Context bij cultuur in Vlaanderen en Nederland

Publicaties

Context bij cultuur in Vlaanderen en Nederland

Herinneringen aan mijn vader
0 Reacties

Herinneringen aan mijn vader

Redactionele mededeling:

Dit jaar is het een eeuw geleden, dat Koning Albert I werd geboren. Aan deze gebeurtenis is op verschillende plaatsen in België aandacht geschonken.
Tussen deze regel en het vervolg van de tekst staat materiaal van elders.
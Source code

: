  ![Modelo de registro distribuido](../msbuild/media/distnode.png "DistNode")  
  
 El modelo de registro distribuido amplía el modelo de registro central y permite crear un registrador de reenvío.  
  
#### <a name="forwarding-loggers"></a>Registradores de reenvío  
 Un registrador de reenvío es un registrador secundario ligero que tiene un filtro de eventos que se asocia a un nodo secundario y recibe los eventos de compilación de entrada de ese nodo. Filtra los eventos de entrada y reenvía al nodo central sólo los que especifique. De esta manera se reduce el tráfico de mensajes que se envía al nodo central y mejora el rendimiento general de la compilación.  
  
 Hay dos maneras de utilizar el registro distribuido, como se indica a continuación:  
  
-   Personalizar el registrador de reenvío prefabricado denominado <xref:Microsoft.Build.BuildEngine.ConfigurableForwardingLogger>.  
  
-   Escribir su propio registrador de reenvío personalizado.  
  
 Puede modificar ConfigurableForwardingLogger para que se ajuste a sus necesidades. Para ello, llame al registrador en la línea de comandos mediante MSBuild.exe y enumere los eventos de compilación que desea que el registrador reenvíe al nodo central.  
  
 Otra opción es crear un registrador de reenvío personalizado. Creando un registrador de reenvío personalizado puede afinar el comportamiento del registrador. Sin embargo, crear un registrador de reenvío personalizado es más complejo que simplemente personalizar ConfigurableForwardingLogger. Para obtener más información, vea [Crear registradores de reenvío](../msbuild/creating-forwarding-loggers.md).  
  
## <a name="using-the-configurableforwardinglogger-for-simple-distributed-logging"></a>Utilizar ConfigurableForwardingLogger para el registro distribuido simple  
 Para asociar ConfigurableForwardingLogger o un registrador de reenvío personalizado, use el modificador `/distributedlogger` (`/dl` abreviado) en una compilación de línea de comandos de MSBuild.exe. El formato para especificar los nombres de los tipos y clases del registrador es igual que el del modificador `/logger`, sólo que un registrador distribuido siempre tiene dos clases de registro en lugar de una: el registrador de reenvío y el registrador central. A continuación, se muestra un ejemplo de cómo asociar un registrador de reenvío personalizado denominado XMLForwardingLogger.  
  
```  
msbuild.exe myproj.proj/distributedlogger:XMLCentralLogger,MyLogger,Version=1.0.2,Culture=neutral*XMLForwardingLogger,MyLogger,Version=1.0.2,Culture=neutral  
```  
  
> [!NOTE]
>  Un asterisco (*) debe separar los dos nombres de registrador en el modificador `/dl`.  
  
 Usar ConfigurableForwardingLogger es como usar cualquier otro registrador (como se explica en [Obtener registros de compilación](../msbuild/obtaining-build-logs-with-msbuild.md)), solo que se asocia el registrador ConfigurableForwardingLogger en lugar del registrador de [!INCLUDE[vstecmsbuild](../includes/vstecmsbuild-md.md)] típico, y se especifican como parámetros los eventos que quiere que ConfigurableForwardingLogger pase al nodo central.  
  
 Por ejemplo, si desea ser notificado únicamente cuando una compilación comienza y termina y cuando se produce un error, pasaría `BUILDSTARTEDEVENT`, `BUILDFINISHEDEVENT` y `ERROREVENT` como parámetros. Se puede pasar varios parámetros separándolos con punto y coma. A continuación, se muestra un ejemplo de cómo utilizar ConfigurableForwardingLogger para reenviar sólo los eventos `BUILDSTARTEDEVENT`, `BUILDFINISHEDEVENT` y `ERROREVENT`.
Koning Leopold III heeft zeer onlangs een aantal herinneringen aan zijn vader op schrift gesteld en deze ter publicatie aan ons tijdschrift aangeboden. De redactie meent dat publicatie van deze sterk persoonlijke getuigenissen een nuttige bijdrage kan zijn tot een betere kennis van de figuur van Koning Albert I en speciaal van de verhouding tussen Albert I en zijn zoon Koning Leopold III.

Redactie Ons Erfdeel.


Ik voelde mij zeer nauw met mijn vader verbonden; een grote genegenheid verenigde ons. Ik had voor hem veel bewondering. Het meest hield ik van zijn goedheid, gematigdheid, zin voor eer, eerbied voor de menselijke persoon, vrije denkwijze, verdraagzaamheid, evenals van zijn morele veeleisendheid, eenvoud, en zijn prachtige evenwichtigheid die het hem mogelijk maakte met gemak en sereniteit de moeilijkheden van het leven te overwinnen.
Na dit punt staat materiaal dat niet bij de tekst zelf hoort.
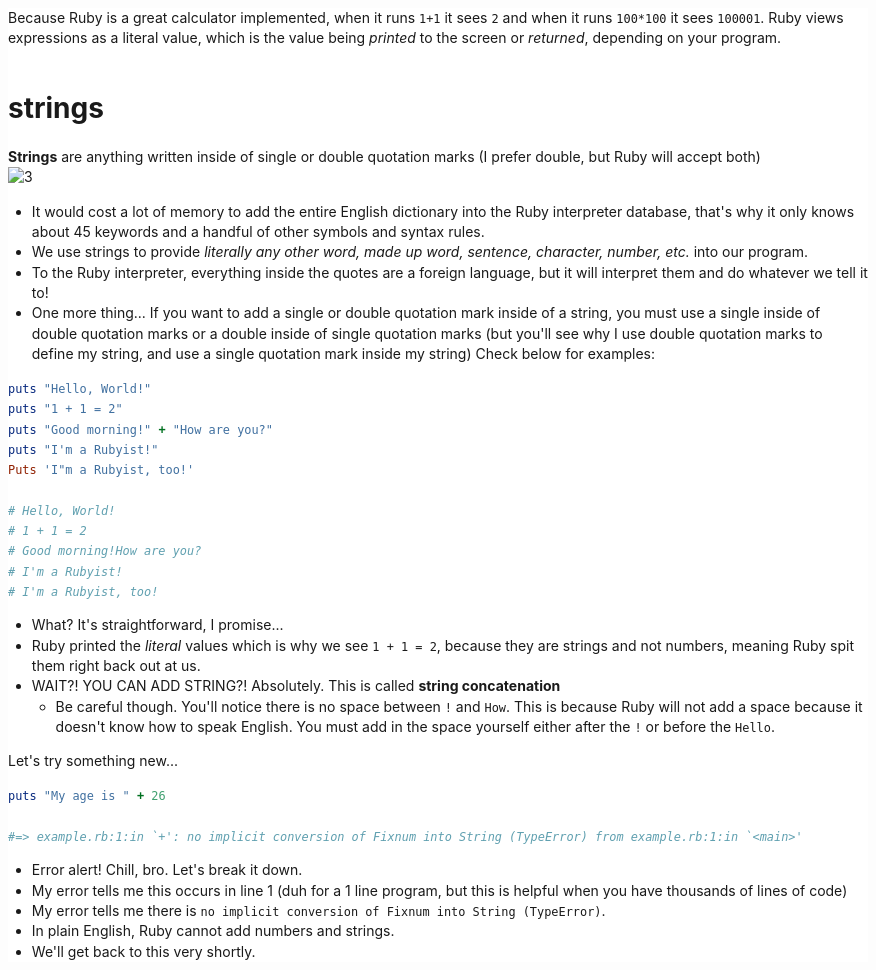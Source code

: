 Because Ruby is a great calculator implemented, when it runs `1+1` it sees `2` and when it runs `100*100` it sees `100001`. Ruby views expressions as a literal value, which is the value being *printed* to the screen or *returned*, depending on your program.  

# strings  
**Strings** are anything written inside of single or double quotation marks (I prefer double, but Ruby will accept both)  
![3](http://i.imgur.com/kYFYNZc.gif)    

- It would cost a lot of memory to add the entire English dictionary into the Ruby interpreter database, that's why it only knows about 45 keywords and a handful of other symbols and syntax rules.  
- We use strings to provide *literally any other word, made up word, sentence, character, number, etc.* into our program. 
- To the Ruby interpreter, everything inside the quotes are a foreign language, but it will interpret them and do whatever we tell it to!  
- One more thing... If you want to add a single or double quotation mark inside of a string, you must use a single inside of double quotation marks or a double inside of single quotation marks (but you'll see why I use double quotation marks to define my string, and use a single quotation mark inside my string) Check below for examples:  

```ruby
puts "Hello, World!"
puts "1 + 1 = 2"
puts "Good morning!" + "How are you?"
puts "I'm a Rubyist!"
Puts 'I"m a Rubyist, too!'

# Hello, World!
# 1 + 1 = 2
# Good morning!How are you?
# I'm a Rubyist!
# I'm a Rubyist, too!  
```
- What? It's straightforward, I promise...
- Ruby printed the *literal* values which is why we see `1 + 1 = 2`, because they are strings and not numbers, meaning Ruby spit them right back out at us.
- WAIT?! YOU CAN ADD STRING?! Absolutely. This is called **string concatenation**  
    - Be careful though. You'll notice there is no space between `!` and `How`. This is because Ruby will not add a space because it doesn't know how to speak English. You must add in the space yourself either after the `!` or before the `Hello`.  

Let's try something new...  

```ruby
puts "My age is " + 26

#=> example.rb:1:in `+': no implicit conversion of Fixnum into String (TypeError) from example.rb:1:in `<main>'
```
- Error alert! Chill, bro. Let's break it down.  
- My error tells me this occurs in line 1 (duh for a 1 line program, but this is helpful when you have thousands of lines of code)  
- My error tells me there is `no implicit conversion of Fixnum into String (TypeError)`.  
- In plain English, Ruby cannot add numbers and strings.  
- We'll get back to this very shortly.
Men heeft vaak gewag gemaakt van zijn zin voor de eenvoudige dingen. Het is juist, dat hij de eenvoud zelve was. Hij hield niet van de eerbewijzen en van het ceremonieel waartoe hij vaak gedwongen was; hij onderging ze als een plicht die deel uitmaakte van zijn taak. Hij leefde zonder sier te Laken, en hij leefde nog eenvoudiger, met zijn familie, tijdens de Eerste Wereldoorlog in De Panne.

Hij was waarachtig en echt en elke schijnheiligheid prikkelde hem. Hij had een afschuw van bluf of ijdelheid, haatte de mooipraters en nog meer de vleiers. Het werkelijke menselijke kontakt was hem altijd zeer dierbaar. Daarom praatte hij graag met zijn volk, en wanneer men hem niet herkende, was hij er des te gelukkiger om. Daarom hield hij van de gidsen die hem vergezelden bij zijn tochten in het gebergte. Met hen was hij een bergbeklimmer en niets anders. Zijn uren in het gebergte zullen tot de gelukkigste van zijn leven behoren, evenals de tijd die hij met de zijnen doorbracht.

Wij vormden werkelijk een familie. Mijn vader en mijn moeder zijn vanaf hun eerste ontmoeting verbonden geweest door een wonderbare liefde, en deze liefde is nooit verminderd: een liefde die grote woorden en betuigingen kon missen, maar die het wezen en het geluk van hun leven was.

Het is een grote rijkdom voor kinderen te kunnen opgroeien bij een ouderpaar dat nooit opgehouden heeft het beeld van de volmaakte eenheid te zijn.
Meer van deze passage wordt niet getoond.